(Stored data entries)
= Beginning of Section =

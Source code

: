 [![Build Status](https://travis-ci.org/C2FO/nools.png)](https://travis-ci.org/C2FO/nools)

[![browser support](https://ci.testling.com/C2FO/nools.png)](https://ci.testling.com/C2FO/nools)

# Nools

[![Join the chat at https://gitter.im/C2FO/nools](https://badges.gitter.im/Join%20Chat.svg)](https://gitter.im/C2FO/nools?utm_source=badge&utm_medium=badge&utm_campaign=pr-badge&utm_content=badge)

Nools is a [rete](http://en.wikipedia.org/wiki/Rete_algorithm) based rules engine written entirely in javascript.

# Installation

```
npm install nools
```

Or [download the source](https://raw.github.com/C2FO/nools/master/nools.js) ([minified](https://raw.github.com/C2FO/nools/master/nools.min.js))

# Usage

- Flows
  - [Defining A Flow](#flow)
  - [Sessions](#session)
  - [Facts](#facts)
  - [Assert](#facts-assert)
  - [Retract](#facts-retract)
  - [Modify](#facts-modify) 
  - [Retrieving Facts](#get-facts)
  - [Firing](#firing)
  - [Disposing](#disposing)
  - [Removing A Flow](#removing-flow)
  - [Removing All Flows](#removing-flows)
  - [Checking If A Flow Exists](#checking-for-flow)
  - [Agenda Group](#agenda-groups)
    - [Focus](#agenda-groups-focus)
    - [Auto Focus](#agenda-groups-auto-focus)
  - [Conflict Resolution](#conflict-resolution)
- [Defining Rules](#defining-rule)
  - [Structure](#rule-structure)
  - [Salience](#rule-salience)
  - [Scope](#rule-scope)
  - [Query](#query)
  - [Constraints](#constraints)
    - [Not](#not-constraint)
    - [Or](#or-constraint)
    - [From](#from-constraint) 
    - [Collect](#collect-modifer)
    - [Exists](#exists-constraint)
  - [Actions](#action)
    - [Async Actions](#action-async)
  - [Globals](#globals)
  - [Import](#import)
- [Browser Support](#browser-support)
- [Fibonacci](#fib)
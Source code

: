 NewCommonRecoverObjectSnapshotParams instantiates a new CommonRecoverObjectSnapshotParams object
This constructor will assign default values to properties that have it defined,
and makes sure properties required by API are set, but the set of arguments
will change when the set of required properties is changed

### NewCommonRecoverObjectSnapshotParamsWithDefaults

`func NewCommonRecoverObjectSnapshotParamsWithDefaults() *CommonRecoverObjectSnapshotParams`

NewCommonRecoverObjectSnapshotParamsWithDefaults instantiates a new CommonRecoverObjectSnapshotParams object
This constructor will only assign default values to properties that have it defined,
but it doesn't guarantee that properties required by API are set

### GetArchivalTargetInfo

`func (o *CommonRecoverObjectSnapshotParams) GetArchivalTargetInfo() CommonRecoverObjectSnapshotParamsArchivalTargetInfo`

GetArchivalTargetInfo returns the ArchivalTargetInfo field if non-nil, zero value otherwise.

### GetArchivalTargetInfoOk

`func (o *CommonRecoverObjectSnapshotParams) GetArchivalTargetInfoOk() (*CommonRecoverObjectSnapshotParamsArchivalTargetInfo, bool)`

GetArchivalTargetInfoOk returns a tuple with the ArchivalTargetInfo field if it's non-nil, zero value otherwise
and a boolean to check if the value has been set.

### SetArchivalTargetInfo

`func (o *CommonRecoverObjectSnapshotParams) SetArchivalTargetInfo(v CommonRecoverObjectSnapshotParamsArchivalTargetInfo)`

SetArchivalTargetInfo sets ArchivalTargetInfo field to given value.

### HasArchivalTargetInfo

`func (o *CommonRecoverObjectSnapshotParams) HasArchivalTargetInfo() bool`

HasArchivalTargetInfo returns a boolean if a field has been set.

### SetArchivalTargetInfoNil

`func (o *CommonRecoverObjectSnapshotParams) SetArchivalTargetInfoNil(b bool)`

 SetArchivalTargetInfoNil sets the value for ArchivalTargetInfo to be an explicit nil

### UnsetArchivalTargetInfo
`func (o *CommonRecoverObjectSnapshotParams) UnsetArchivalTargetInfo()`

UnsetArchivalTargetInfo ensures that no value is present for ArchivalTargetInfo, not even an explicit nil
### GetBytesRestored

= End of Section =

* _REQUIREMENT_: Work through the entries, filtering for the string "Focus", and copy each line that holds it.

* _YOUR SOLUTION_:
    - [Focus](#agenda-groups-focus)
    - [Auto Focus](#agenda-groups-auto-focus)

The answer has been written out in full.